Abstract: I am looking for an elegant and fast way to "rearrange" the values in my ADC Buffer for further processing.

Introduction: on an ARM Cortex M4 Processor I am using 3 ADCs to sample analog values, with DMA and "Double Buffer Technique". When I get a "half buffer complete Interrupt" the data in the 1D array are arranged like this:

Ch1S1, Ch2S1, Ch3S1, Ch1S2, Ch2S2, Ch3S2, Ch1S3 ..... Ch1Sn-1, Ch2Sn-1, Ch3Sn-1, Ch1Sn, Ch2Sn, Ch3Sn Where Sn stands for Sample# and CHn for Channel Number. As I do 2x Oversampling n equals 16, the channel count is 9 in reality, in the example above it is 3

Or written in an 2D-form

Ch1S1, Ch2S1, Ch3S1,
Ch1S2, Ch2S2, Ch3S2,
Ch1S3 ...
Ch1Sn-1, Ch2Sn-1, Ch3Sn-1,
Ch1Sn, Ch2Sn, Ch3Sn

Where the rows represent the n samples and the colums represent the channels ...

I am using CMSIS-DSP to calculate all the vector stuff, like shifting, scaling, multiplication, once I have "sorted out" the channels. This part is pretty fast.

Issue: But the code I am using for "reshaping" the 1-D Buffer array to an accumulated value for each channel is pretty poor and slow:

    for(i = 0; i < ADC_BUFFER_SZ; i++) {
       for(j = 0; j < MEAS_ADC_CHANNELS; j++) {
          if(i) *(ADC_acc + j) += *(ADC_DMABuffer + bP);    // sum up all elements
          else *(ADC_acc + j) = *(ADC_DMABuffer  + bP);     // initialize new on first run
          bP++;
       }
     }

After this procedure I get a 1D array with one (accumulated) U32 value per Channel, but this code is pretty slow: ~4000 Clock cycles for 16 Samples per channel / 9 Channels or ~27 Clock cycles per sample. In order to archive higher Sample rates, this needs to be many times faster, than it is right now.

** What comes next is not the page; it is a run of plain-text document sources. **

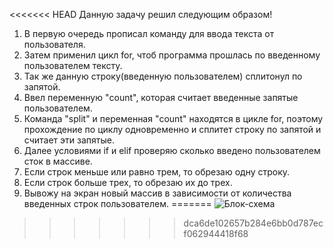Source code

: <<<<<<< HEAD
 Данную задачу решил следующим образом!

1. В первую очередь прописал команду для ввода текста от пользователя.
2. Затем применил цикл for, чтоб программа прошлась по введенному пользователем тексту.
3. Так же данную строку(введенную пользователем) сплитонул по запятой.
4. Ввел переменную "count", которая считает введенные запятые пользователем.
5. Команда "split" и переменная "count" находятся в цикле for, поэтому прохождение по циклу одновременно и сплитет строку по запятой и считает эти запятые.
6. Далее условиями if и elif проверяю сколько введено пользователем сток в массиве.
7. Если строк меньше или равно трем, то обрезаю одну строку.
8. Если строк больше трех, то обрезаю их до трех.
9. Вывожу на экран новый массив в зависимости от количества введенных строк пользователем.
=======
![Блок-схема](https://github.com/Vasylyu/phyton2/assets/145922978/85fee5c6-37c9-4708-bd22-075cae85896f)
>>>>>>> dca6de102657b284e6bb0d787ecf062944418f68
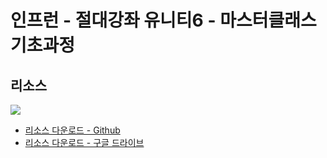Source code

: # 인프런 - 절대강좌 유니티6 - 마스터클래스 기초과정

## 리소스

![](./Resources/335596.png)

- [리소스 다운로드 - Github](./Resources/Resources.zip)
- [리소스 다운로드 - 구글 드라이브](https://drive.google.com/file/d/1v_Vx1qfZybgVDfbRqHXe0nQIyUT6UKXb/view?usp=share_link)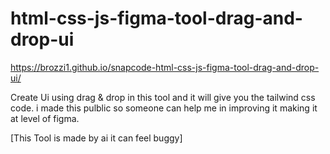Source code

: # html-css-js-figma-tool-drag-and-drop-ui
https://brozzi1.github.io/snapcode-html-css-js-figma-tool-drag-and-drop-ui/

Create Ui using drag &amp; drop in this tool and it will give you the tailwind css code. i made this pulblic so someone can help me in improving it making it at level of figma.

[This Tool is made by ai it can feel buggy]
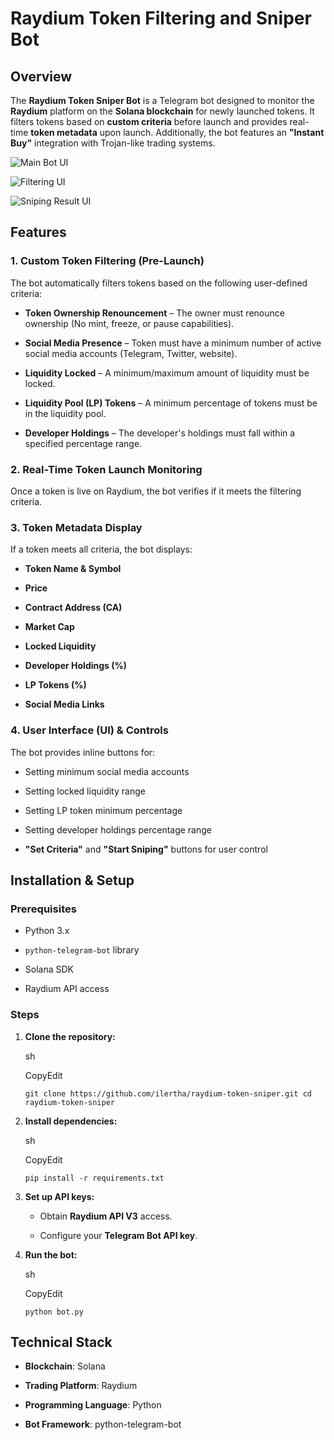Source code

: # Raydium Token Filtering and Sniper Bot

## Overview

The **Raydium Token Sniper Bot** is a Telegram bot designed to monitor the **Raydium** platform on the **Solana blockchain** for newly launched tokens. It filters tokens based on **custom criteria** before launch and provides real-time **token metadata** upon launch. Additionally, the bot features an **"Instant Buy"** integration with Trojan-like trading systems.

![Main Bot UI](https://github.com/user-attachments/assets/5a5f805a-a4d3-483d-ae96-421fce03c1d9)

![Filtering UI](https://github.com/user-attachments/assets/0732b12a-827c-40df-a51c-c94344919046)

![Sniping Result UI](https://github.com/user-attachments/assets/4cd26eb6-d7cf-4125-88ff-29e5e2234dd7)

## Features

### 1. **Custom Token Filtering (Pre-Launch)**

The bot automatically filters tokens based on the following user-defined criteria:

- **Token Ownership Renouncement** – The owner must renounce ownership (No mint, freeze, or pause capabilities).
    
- **Social Media Presence** – Token must have a minimum number of active social media accounts (Telegram, Twitter, website).
    
- **Liquidity Locked** – A minimum/maximum amount of liquidity must be locked.
    
- **Liquidity Pool (LP) Tokens** – A minimum percentage of tokens must be in the liquidity pool.
    
- **Developer Holdings** – The developer's holdings must fall within a specified percentage range.
    

### 2. **Real-Time Token Launch Monitoring**

Once a token is live on Raydium, the bot verifies if it meets the filtering criteria.

### 3. **Token Metadata Display**

If a token meets all criteria, the bot displays:

- **Token Name & Symbol**
    
- **Price**
    
- **Contract Address (CA)**
    
- **Market Cap**
    
- **Locked Liquidity**
    
- **Developer Holdings (%)**
    
- **LP Tokens (%)**
    
- **Social Media Links**
    

### 4. **User Interface (UI) & Controls**

The bot provides inline buttons for:

- Setting minimum social media accounts
    
- Setting locked liquidity range
    
- Setting LP token minimum percentage
    
- Setting developer holdings percentage range
    
- **"Set Criteria"** and **"Start Sniping"** buttons for user control
    


## Installation & Setup

### Prerequisites

- Python 3.x
    
- `python-telegram-bot` library
    
- Solana SDK
    
- Raydium API access
    

### Steps

1. **Clone the repository:**
    
    sh
    
    CopyEdit
    
    `git clone https://github.com/ilertha/raydium-token-sniper.git cd raydium-token-sniper`
    
2. **Install dependencies:**
    
    sh
    
    CopyEdit
    
    `pip install -r requirements.txt`
    
3. **Set up API keys:**
    
    - Obtain **Raydium API V3** access.
        
    - Configure your **Telegram Bot API key**.
        
4. **Run the bot:**
    
    sh
    
    CopyEdit
    
    `python bot.py`
    

## Technical Stack

- **Blockchain**: Solana
    
- **Trading Platform**: Raydium
    
- **Programming Language**: Python
    
- **Bot Framework**: python-telegram-bot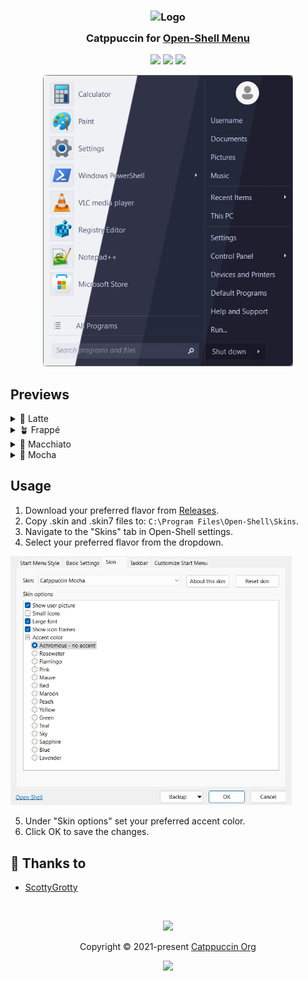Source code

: <h3 align="center">
	<img src="https://raw.githubusercontent.com/catppuccin/catppuccin/main/assets/logos/exports/1544x1544_circle.png" width="100" alt="Logo"/><br/>
	<img src="https://raw.githubusercontent.com/catppuccin/catppuccin/main/assets/misc/transparent.png" height="30" width="0px"/>
	Catppuccin for <a href="https://open-shell.github.io/Open-Shell-Menu/">Open-Shell Menu</a>
	<img src="https://raw.githubusercontent.com/catppuccin/catppuccin/main/assets/misc/transparent.png" height="30" width="0px"/>
</h3>

<p align="center">
	<a href="https://github.com/ScottyGrotty/catppuccin-open-shell/stargazers"><img src="https://img.shields.io/github/stars/ScottyGrotty/catppuccin-open-shell?colorA=363a4f&colorB=b7bdf8&style=for-the-badge"></a>
	<a href="https://github.com/ScottyGrotty/catppuccin-open-shell/issues"><img src="https://img.shields.io/github/issues/ScottyGrotty/catppuccin-open-shell?colorA=363a4f&colorB=f5a97f&style=for-the-badge"></a>
	<a href="https://github.com/ScottyGrotty/catppuccin-open-shell"><img src="https://img.shields.io/github/contributors/ScottyGrotty/catppuccin-open-shell?colorA=363a4f&colorB=a6da95&style=for-the-badge"></a>
</p>

<p align="center">
	<img src="assets/previews/preview.webp" style="width: 400px;" alt="Catwalk preview">
</p>

## Previews

<details>
<summary>🌻 Latte</summary>
<p align="center">
	<img src="assets/previews/latte.webp" style="width: 400px;" alt="Latte preview">
</p>
</details>
<details>
<summary>🪴 Frappé</summary>
<p align="center">
	<img src="assets/previews/frappé.webp" style="width: 400px;" alt="Frappé preview">
</p>
</details>
<details>
<summary>🌺 Macchiato</summary>
<p align="center">
	<img src="assets/previews/macchiato.webp" style="width: 400px;" alt="Macchiato preview">
</p>
</details>
<details>
<summary>🌿 Mocha</summary>
<p align="center">
	<img src="assets/previews/mocha.webp" style="width: 400px;" alt="Mocha preview">
</p>
</details>

## Usage

1. Download your preferred flavor from [Releases](../../releases).
2. Copy .skin and .skin7 files to: `C:\Program Files\Open-Shell\Skins`.
3. Navigate to the "Skins" tab in Open-Shell settings.
4. Select your preferred flavor from the dropdown.

<img src="assets/screenshots/accent-selection.webp" width="450" alt="Accent color selection">

5. Under "Skin options" set your preferred accent color.
6. Click OK to save the changes.

## 💝 Thanks to

- [ScottyGrotty](https://github.com/ScottyGrotty)

&nbsp;

<p align="center">
	<img src="https://raw.githubusercontent.com/catppuccin/catppuccin/main/assets/footers/gray0_ctp_on_line.svg?sanitize=true" />
</p>

<p align="center">
	Copyright &copy; 2021-present <a href="https://github.com/catppuccin" target="_blank">Catppuccin Org</a>
</p>

<p align="center">
	<a href="https://github.com/catppuccin/catppuccin/blob/main/LICENSE"><img src="https://img.shields.io/static/v1.svg?style=for-the-badge&label=License&message=MIT&logoColor=d9e0ee&colorA=363a4f&colorB=b7bdf8"/></a>
</p>
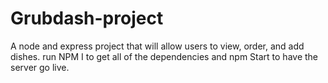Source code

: # Grubdash-project
A node and express project that will allow users to view, order, and add dishes. 
run NPM I to get all of the dependencies and npm Start to have the server go live.
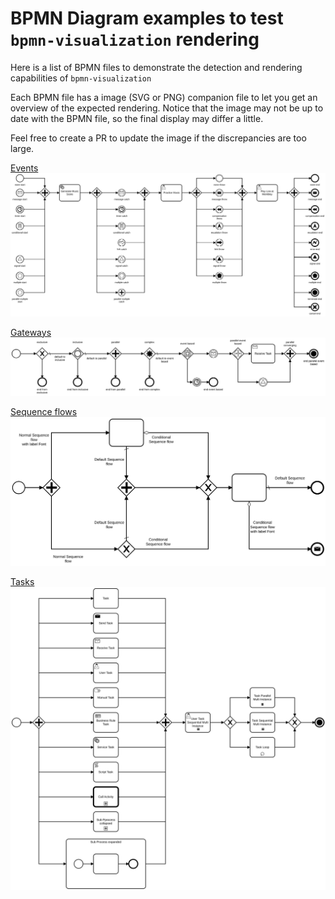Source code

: # BPMN Diagram examples to test `bpmn-visualization` rendering

Here is a list of BPMN files to demonstrate the detection and rendering capabilities of `bpmn-visualization`

Each BPMN file has a image (SVG or PNG) companion file to let you get an overview of the expected rendering. Notice that
the image may not be up to date with the BPMN file, so the final display may differ a little.  

Feel free to create a PR to update the image if the discrepancies are too large.


[Events](all_event_types.bpmn)
![events](all_event_types__bpmn.io.svg)

[Gateways](all_gateway_types.bpmn)
![gateways](all_gateway_types__bpmn.io.svg)

[Sequence flows](all_sequence_flow_types.bpmn)
![sequence flows](./all_sequence_flow_types__bpmnio.svg)

[Tasks](all_task_types.bpmn)
![tasks](all_task_types__bpmnio.svg)
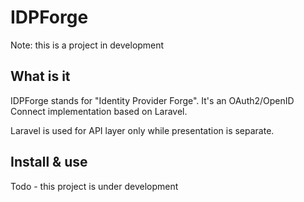 # IDPForge

Note: this is a project in development


## What is it

IDPForge stands for "Identity Provider Forge". It's an OAuth2/OpenID Connect implementation based on Laravel.

Laravel is used for API layer only while presentation is separate.


## Install & use

Todo - this project is under development
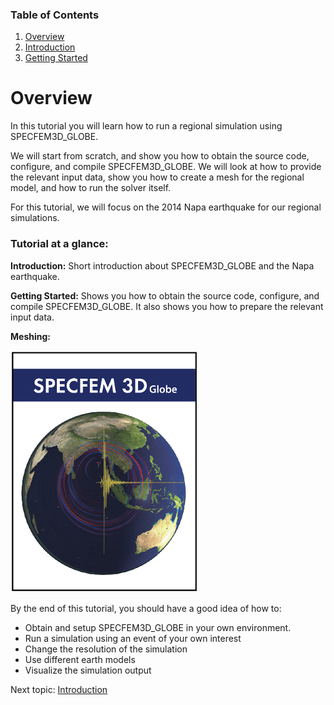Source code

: 
### Table of Contents
1. [Overview](/index.md)
2. [Introduction](/intro_specfem.md)
3. [Getting Started](/getting_started.md)


# Overview

In this tutorial you will learn how to run a regional simulation using
SPECFEM3D_GLOBE.

We will start from scratch, and show you how to obtain the source code,
configure, and compile SPECFEM3D_GLOBE. We will look at how to provide the
relevant input data, show you how to create a mesh for the regional model, and
how to run the solver itself.

For this tutorial, we will focus on the 2014 Napa earthquake for our regional
simulations.

### Tutorial at a glance:

**Introduction:** Short introduction about SPECFEM3D_GLOBE and the Napa
earthquake.

**Getting Started:** Shows you how to obtain the source code, configure, and
compile SPECFEM3D_GLOBE. It also shows you how to prepare the relevant input
data.

**Meshing:**


![SPECFEM3D_GLOBE](/Fig/cover-small.jpeg)


By the end of this tutorial, you should have a good idea of how to:
* Obtain and setup SPECFEM3D_GLOBE in your own environment.
* Run a simulation using an event of your own interest
* Change the resolution of the simulation
* Use different earth models
* Visualize the simulation output


Next topic: [Introduction](/intro_specfem.md)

Question(s): What I am looking for is: some elegant way, using the CMSIS-DPS functions to archive the same result as above, but much faster. My gut says that I am thinking in the wrong direction, that there must be a solution within the CMSIS-DSP lib, as I am most probably not the first guy who stumbles upon this topic and I most probably won't be the last. So I'm asking for a little push in the right direction, I as guess this could be a severe case of "work-blindness" ...

I was thinking about using the dot-product function "arm_dot_prod_q31" together with an array filled with ones for the accumulation task, because I could not find the CMSIS function which would simply sum up an 1D array? But this would not solve the "reshaping" issue, I still had to copy data around and create new buffers to prepare the vectors for the "arm_dot_prod_q31" call ... Besides that it feels somehow awkward using a dot-product, where I just want to sum up array elements …

I also thought about transforming the ADC Buffer into a 16 x 9 or 9 x 16 Matrix, but then I could not find anything where I could easily (=fast & elegant) access rows or columns, which would leave me with another issue to solve, which would eventually require to create new buffers and copying data around, as I am missing a function where I could multiply a matrix with a vector ...

Maybe someone has a hint for me, that points me in the right direction? Thanks a lot and cheers!


Solution

  • ARM is a risk device, so 27 cycles is roughly equal to 27 instructions, IIRC. You may find that you're going to need a higher clock rate to meet your timing requirements. What OS are you running? Do you have access to the cache controller? You may need to lock data buffers into the cache to get high enough performance. Also, keep your sums and raw data physically close in memory as your system will allow.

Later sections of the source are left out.